The team found that the oil toxins caused the heart to pump less blood and beat more slowly. Also, the hotter embryos were affected more severely. In short, oil is toxic and even deadlier if you're a fast-growing larval fish.
Having discovered that the hydrocarbons impaired heart function, the researchers investigated whether this might be due to changes in heart structure. Microscopy images of specimens revealed that the oil toxins had caused unusually large amounts of fluid to accumulate around the heart, which places abnormal pressure on the tissue and distorts its shape. Unsurprisingly, as more fluid surrounded the heart, the worse it performed. The team also observed that the hotter embryos consumed their yolk faster than normal. This was an alarming observation, as hotter embryos rely more on their yolk to sustain their rapid growth. So, not only did the toxicity of the hydrocarbons impair heart shape and function but also it left hotter embryos with a perilously depleted energy supply, which they desperately need for their accelerated development and survival.

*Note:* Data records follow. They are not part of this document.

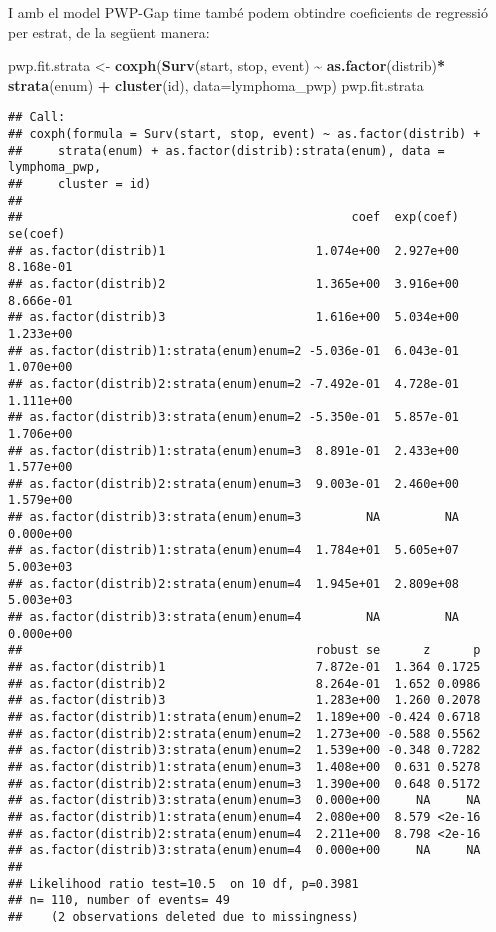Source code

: \documentclass[
]{article}
\newenvironment{Shaded}{\begin{snugshade}}{\end{snugshade}}
\newcommand{\AttributeTok}[1]{\textcolor[rgb]{0.13,0.29,0.53}{#1}}
\newcommand{\FunctionTok}[1]{\textcolor[rgb]{0.13,0.29,0.53}{\textbf{#1}}}
\newcommand{\NormalTok}[1]{#1}
\newcommand{\OtherTok}[1]{\textcolor[rgb]{0.56,0.35,0.01}{#1}}
\newcommand{\SpecialCharTok}[1]{\textcolor[rgb]{0.81,0.36,0.00}{\textbf{#1}}}
\begin{document}
I amb el model PWP-Gap time també podem obtindre coeficients de
regressió per estrat, de la següent manera:

\begin{Shaded}
\begin{Highlighting}[]
\NormalTok{pwp.fit.strata }\OtherTok{\textless{}{-}} \FunctionTok{coxph}\NormalTok{(}\FunctionTok{Surv}\NormalTok{(start, stop, event) }\SpecialCharTok{\textasciitilde{}} \FunctionTok{as.factor}\NormalTok{(distrib)}\SpecialCharTok{*} \FunctionTok{strata}\NormalTok{(enum) }\SpecialCharTok{+}
                  \FunctionTok{cluster}\NormalTok{(id), }\AttributeTok{data=}\NormalTok{lymphoma\_pwp)}
\NormalTok{pwp.fit.strata}
\end{Highlighting}
\end{Shaded}

\begin{verbatim}
## Call:
## coxph(formula = Surv(start, stop, event) ~ as.factor(distrib) + 
##     strata(enum) + as.factor(distrib):strata(enum), data = lymphoma_pwp, 
##     cluster = id)
## 
##                                              coef  exp(coef)   se(coef)
## as.factor(distrib)1                     1.074e+00  2.927e+00  8.168e-01
## as.factor(distrib)2                     1.365e+00  3.916e+00  8.666e-01
## as.factor(distrib)3                     1.616e+00  5.034e+00  1.233e+00
## as.factor(distrib)1:strata(enum)enum=2 -5.036e-01  6.043e-01  1.070e+00
## as.factor(distrib)2:strata(enum)enum=2 -7.492e-01  4.728e-01  1.111e+00
## as.factor(distrib)3:strata(enum)enum=2 -5.350e-01  5.857e-01  1.706e+00
## as.factor(distrib)1:strata(enum)enum=3  8.891e-01  2.433e+00  1.577e+00
## as.factor(distrib)2:strata(enum)enum=3  9.003e-01  2.460e+00  1.579e+00
## as.factor(distrib)3:strata(enum)enum=3         NA         NA  0.000e+00
## as.factor(distrib)1:strata(enum)enum=4  1.784e+01  5.605e+07  5.003e+03
## as.factor(distrib)2:strata(enum)enum=4  1.945e+01  2.809e+08  5.003e+03
## as.factor(distrib)3:strata(enum)enum=4         NA         NA  0.000e+00
##                                         robust se      z      p
## as.factor(distrib)1                     7.872e-01  1.364 0.1725
## as.factor(distrib)2                     8.264e-01  1.652 0.0986
## as.factor(distrib)3                     1.283e+00  1.260 0.2078
## as.factor(distrib)1:strata(enum)enum=2  1.189e+00 -0.424 0.6718
## as.factor(distrib)2:strata(enum)enum=2  1.273e+00 -0.588 0.5562
## as.factor(distrib)3:strata(enum)enum=2  1.539e+00 -0.348 0.7282
## as.factor(distrib)1:strata(enum)enum=3  1.408e+00  0.631 0.5278
## as.factor(distrib)2:strata(enum)enum=3  1.390e+00  0.648 0.5172
## as.factor(distrib)3:strata(enum)enum=3  0.000e+00     NA     NA
## as.factor(distrib)1:strata(enum)enum=4  2.080e+00  8.579 <2e-16
## as.factor(distrib)2:strata(enum)enum=4  2.211e+00  8.798 <2e-16
## as.factor(distrib)3:strata(enum)enum=4  0.000e+00     NA     NA
## 
## Likelihood ratio test=10.5  on 10 df, p=0.3981
## n= 110, number of events= 49 
##    (2 observations deleted due to missingness)
\end{verbatim}
\end{document}
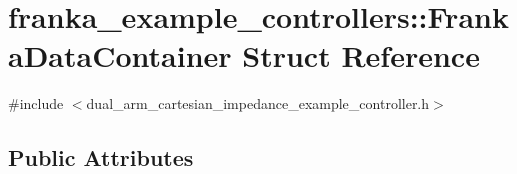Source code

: \hypertarget{structfranka__example__controllers_1_1_franka_data_container}{}\section{franka\+\_\+example\+\_\+controllers\+:\+:Franka\+Data\+Container Struct Reference}
\label{structfranka__example__controllers_1_1_franka_data_container}


{\ttfamily \#include $<$dual\+\_\+arm\+\_\+cartesian\+\_\+impedance\+\_\+example\+\_\+controller.\+h$>$}

\subsection*{Public Attributes}
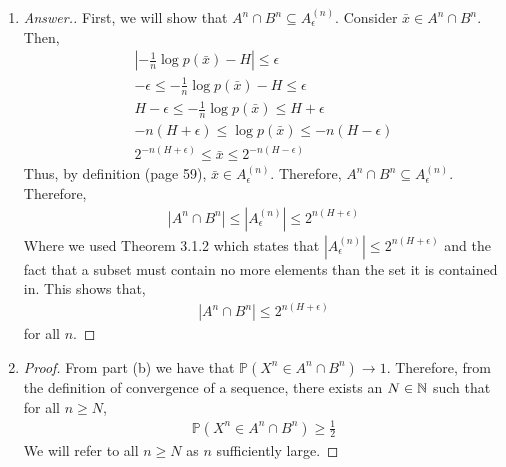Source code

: \documentclass[10pt,twoside]{article}
\newcommand{\Pro}{\ensuremath{\mathbb{P}}}
\begin{document}
\begin{itemize}
\begin{enumerate}
        \item \begin{proof}[Answer.]
            First, we will show that $A^n\cap B^n\subseteq A_{\epsilon}^{(n)}$. Consider $\bar{x}\in A^n\cap B^n$. Then, 
            \begin{gather*}
                |-\frac{1}{n}\log p(\bar{x}) - H|\leq \epsilon \\
                -\epsilon \leq -\frac{1}{n}\log p(\bar{x}) - H \leq \epsilon \\
                H-\epsilon \leq -\frac{1}{n}\log p(\bar{x}) \leq H +\epsilon \\
                -n(H + \epsilon) \leq \log p(\bar{x}) \leq -n(H - \epsilon) \\
                2^{-n(H + \epsilon)} \leq \bar{x} \leq 2^{ -n(H - \epsilon)}
            \end{gather*}
            Thus, by definition (page 59), $\bar{x}\in A_{\epsilon}^{(n)}$. Therefore, $A^n\cap B^n\subseteq  A_{\epsilon}^{(n)}$. Therefore, 
            \begin{gather*}
                |A^n\cap B^n|\leq  |A_{\epsilon}^{(n)}| \leq 2^{n(H+\epsilon)}
            \end{gather*}
            Where we used Theorem 3.1.2 which states that $| A_{\epsilon}^{(n)}|\leq  2^{n(H+\epsilon)}$ and the fact that a subset must contain no more elements than the set it is contained in. This shows that, 
            \begin{gather*}
                |A^n\cap B^n|\leq  2^{n(H+\epsilon)}
            \end{gather*}
            for all $n$.
        \end{proof}
        
        \item \begin{proof}
            From part (b) we have that $\Pro(X^n\in A^n\cap B^n)\to 1$. Therefore, from the definition of convergence of a sequence, there exists an $N\in \mathbb{N}$ such that for all $n\geq N$,
            \begin{gather*}
                \Pro(X^n\in A^n\cap B^n) \geq \frac{1}{2}
            \end{gather*}
            We will refer to all $n\geq N$ as $n$ sufficiently large.
            

\end{proof}
\end{enumerate}
\end{itemize}
\end{document}
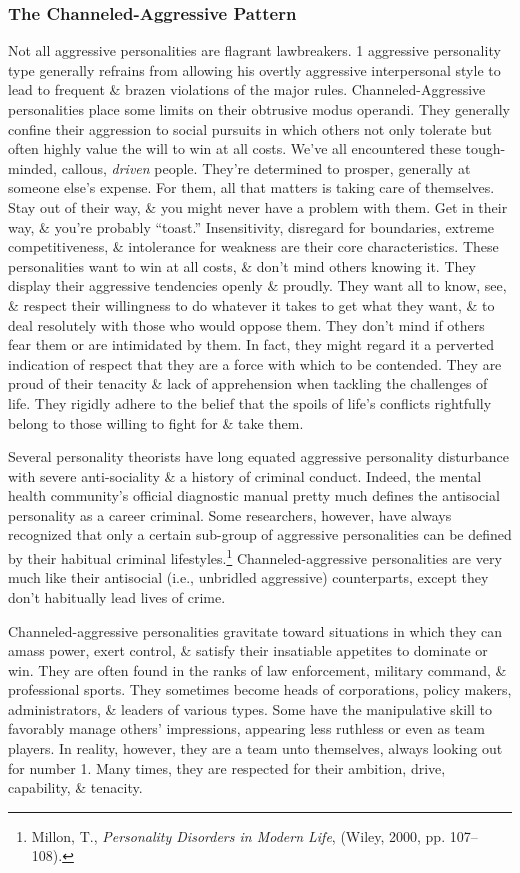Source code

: \documentclass{article}
\numberwithin{equation}{section}
\begin{document}
\subsubsection{The Channeled-Aggressive Pattern}
Not all aggressive personalities are flagrant lawbreakers. 1 aggressive personality type generally refrains from allowing his overtly aggressive interpersonal style to lead to frequent \& brazen violations of the major rules. Channeled-Aggressive personalities place some limits on their obtrusive modus operandi. They generally confine their aggression to social pursuits in which others not only tolerate but often highly value the will to win at all costs. We've all encountered these tough-minded, callous, \textit{driven} people. They're determined to prosper, generally at someone else's expense. For them, all that matters is taking care of themselves. Stay out of their way, \& you might never have a problem with them. Get in their way, \& you're probably ``toast.'' Insensitivity, disregard for boundaries, extreme competitiveness, \& intolerance for weakness are their core characteristics. These personalities want to win at all costs, \& don't mind others knowing it. They display their aggressive tendencies openly \& proudly. They want all to know, see, \& respect their willingness to do whatever it takes to get what they want, \& to deal resolutely with those who would oppose them. They don't mind if others fear them or are intimidated by them. In fact, they might regard it a perverted indication of respect that they are a force with which to be contended. They are proud of their tenacity \& lack of apprehension when tackling the challenges of life. They rigidly adhere to the belief that the spoils of life's conflicts rightfully belong to those willing to fight for \& take them.

Several personality theorists have long equated aggressive personality disturbance with severe anti-sociality \& a history of criminal conduct. Indeed, the mental health community's official diagnostic manual pretty much defines the antisocial personality as a career criminal. Some researchers, however, have always recognized that only a certain sub-group of aggressive personalities can be defined by their habitual criminal lifestyles.\footnote{Millon, T., \textit{Personality Disorders in Modern Life}, (Wiley, 2000, pp. 107--108).} Channeled-aggressive personalities are very much like their antisocial (i.e., unbridled aggressive) counterparts, except they don't habitually lead lives of crime.

Channeled-aggressive personalities gravitate toward situations in which they can amass power, exert control, \& satisfy their insatiable appetites to dominate or win. They are often found in the ranks of law enforcement, military command, \& professional sports. They sometimes become heads of corporations, policy makers, administrators, \& leaders of various types. Some have the manipulative skill to favorably manage others' impressions, appearing less ruthless or even as team players. In reality, however, they are a team unto themselves, always looking out for number 1. Many times, they are respected for their ambition, drive, capability, \& tenacity.
\end{document}
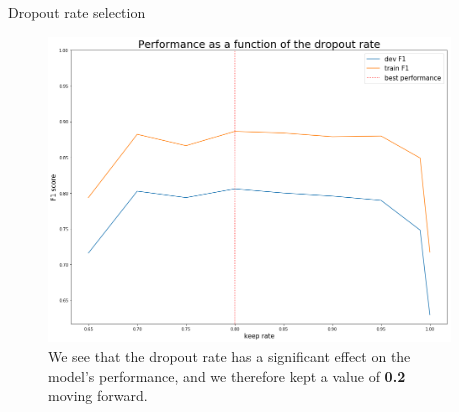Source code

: \documentclass[final]{beamer}
\newlength{\onecolwid}
\newlength{\twocolwid}
\begin{document}
\begin{frame}[t]
\begin{columns}[t]
\begin{column}{\twocolwid}

\begin{columns}[t,totalwidth=\twocolwid] %

\begin{column}{\onecolwid} %


\begin{block}{Dropout rate selection}

\begin{figure}
\begin{center}
\includegraphics[width=600px]{figs/dr_graph.png}
\caption{We see that the dropout rate has a significant effect on the model's performance, and we therefore kept a value of \textbf{0.2} moving forward. }
\label{dr_graph}
\end{center}
\end{figure}

\end{block}


\end{column} %

\begin{column}{\onecolwid} %


\end{column}
\end{columns}
\end{column}
\end{columns}
\end{frame}
\end{document}
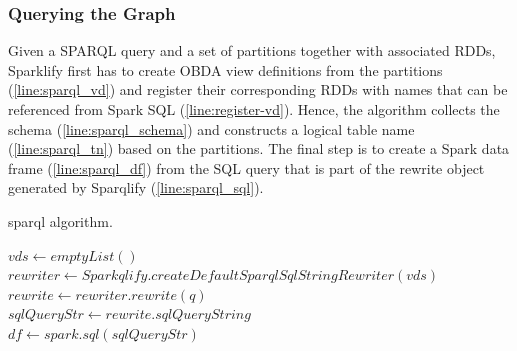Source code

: \subsubsection{Querying the Graph}
Given a SPARQL query and a set of partitions together with associated RDDs, Sparklify
first has to create OBDA view definitions from the partitions (\autoref{line:sparql_vd}) and register their corresponding RDDs with names that can be referenced from Spark SQL (\autoref{line:register-vd}). Hence, the algorithm collects the schema (\autoref{line:sparql_schema}) and constructs a logical table name (\autoref{line:sparql_tn}) based on the partitions.
The final step is to create a Spark data frame (\autoref{line:sparql_df}) from the SQL query that is part of the rewrite object generated by Sparqlify (\autoref{line:sparql_sql}).

\begin{algorithm}[t]
\caption{sparql algorithm.}
\label{alg:sparql}
    $vds \leftarrow emptyList()$\\
    $rewriter \leftarrow Sparkqlify.createDefaultSparqlSqlStringRewriter(vds)$ \label{line:sparql_rewriter}\\
    $rewrite \leftarrow rewriter.rewrite(q)$\\
$sqlQueryStr \leftarrow rewrite.sqlQueryString$ \label{line:sparql_sql}\\
  $df \leftarrow spark.sql(sqlQueryStr)$ \label{line:sparql_df}\\

\end{algorithm}

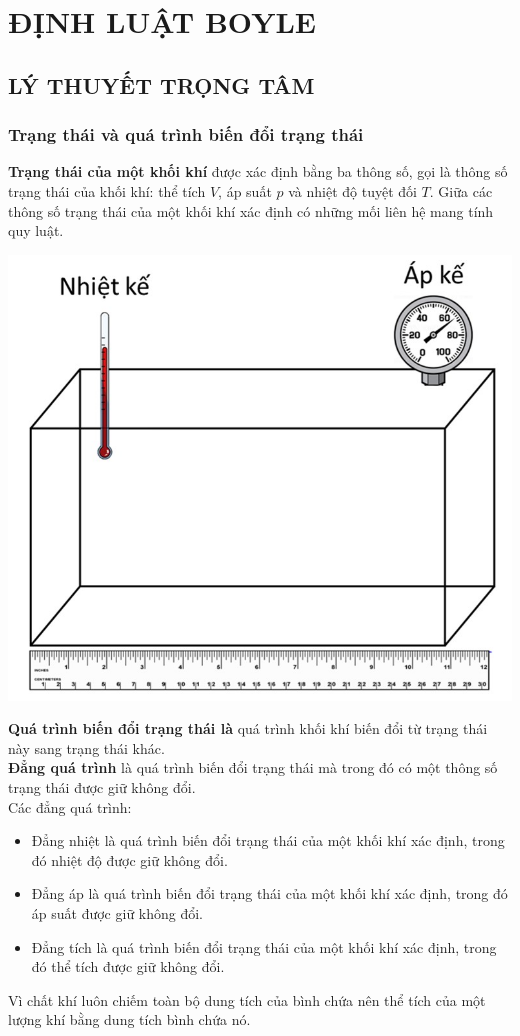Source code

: \section{ĐỊNH LUẬT BOYLE}
\subsection{LÝ THUYẾT TRỌNG TÂM}
\begin{tomtat}
	\subsubsection{Trạng thái và quá trình biến đổi trạng thái}
	\begin{boxdn}
		\textbf{Trạng thái của một khối khí } được xác định bằng ba thông số, gọi là thông số trạng thái của khối khí: thể tích $V$, áp suất $p$ và nhiệt độ tuyệt đối $T$. Giữa các thông số trạng thái của một khối khí xác định có những mối liên hệ mang tính quy luật.
	\end{boxdn}
	\begin{center}
		\includegraphics[width=0.35\linewidth]{figs/VN12-Y24-PH-SYL-010-1}
	\end{center}
	\begin{dn}
		\textbf{Quá trình biến đổi trạng thái là} quá trình khối khí biến đổi từ trạng thái này sang trạng thái khác.\\
		\textbf{Đẳng quá trình} là quá trình biến đổi trạng thái mà trong đó có một thông số trạng thái được giữ không đổi.\\
		Các đẳng quá trình:
		\begin{itemize}
			\item Đẳng nhiệt là quá trình biến đổi trạng thái của một khối khí xác định, trong đó nhiệt độ được giữ không đổi.
			\item Đẳng áp là quá trình biến đổi trạng thái của một khối khí xác định, trong đó áp suất được giữ không đổi.
			\item Đẳng tích là quá trình biến đổi trạng thái của một khối khí xác định, trong đó thể tích được giữ không đổi.
		\end{itemize}
	\end{dn}
	\begin{luuy}
		Vì chất khí luôn chiếm toàn bộ dung tích của bình chứa nên thể tích của một lượng khí bằng dung tích bình chứa nó.
	\end{luuy}

\end{tomtat}
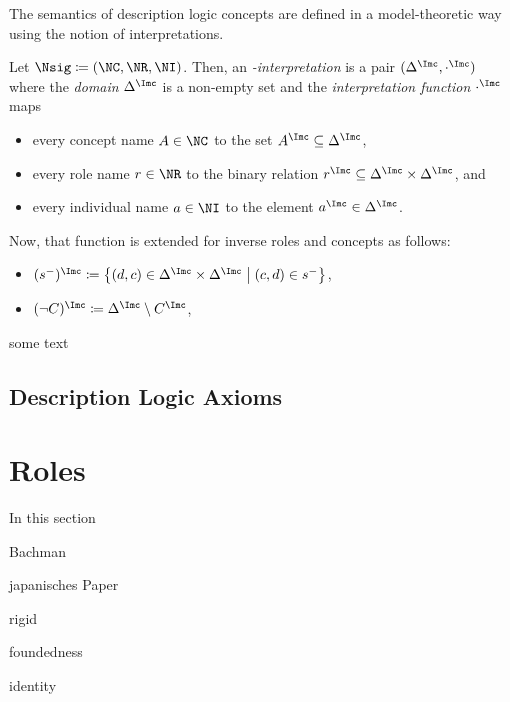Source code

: The semantics of description logic concepts are defined in a model-theoretic way using the notion of
interpretations.

\begin{definition}
  \label{def:n-interpretation}
  Let $\Nsig\coloneqq(\NC,\NR,\NI)$. Then, an \emph{\Nsig-interpretation \I} is a pair
  $(\Delta^{\I}, \cdot^{\I})$ where the \emph{domain} $\Delta^{\I}$ is a non-empty set and
  the \emph{interpretation function} $\cdot^{\I}$ maps 
  \begin{itemize}
  \item every concept name $A\in\NC$ to the set $A^{\I}\subseteq\Delta^{\I}$,
  \item every role name $r\in\NR$ to the binary relation
    $r^{\I}\subseteq\Delta^{\I}\times\Delta^{\I}$, and
  \item every individual name $a\in\NI$ to the element $a^{\I}\in\Delta^{\I}$. \qedhere
  \end{itemize}

  Now, that function is extended for inverse roles and concepts as follows:
  \begin{itemize}
  \item $(s^{-})^{\I} \coloneqq \left\{(d,c)\in\Delta^{\I}\times\Delta^{\I}\mmid (c,d)\in
      s^{-}\right\}$,
  \item $(\lnot C)^{\I} \coloneqq \Delta^{\I} \setminus C^{\I}$,
  \end{itemize}
\end{definition}


some text

\begin{example}
  
\end{example}




\subsection{Description Logic Axioms}
\label{sec:dl-axioms}



\clearpage

\section{Roles}
\label{sec:rosiroles}

In this section 

Bachman

japanisches Paper

rigid

foundedness

identity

Although fish possess remarkable adaptations for adjusting to changes in their environment, this study shows that fish embryos might not be as resilient to human pollution when faced with higher temperatures. In the context of climate change, as sea-surface temperatures rise, aquatic organisms that are typically tolerant of higher temperatures might face dire outcomes. The combined effects of high temperature and pollution could impede the development of ecologically and economically important organisms, thereby imperilling their ability to successfully grow and reproduce in the near future.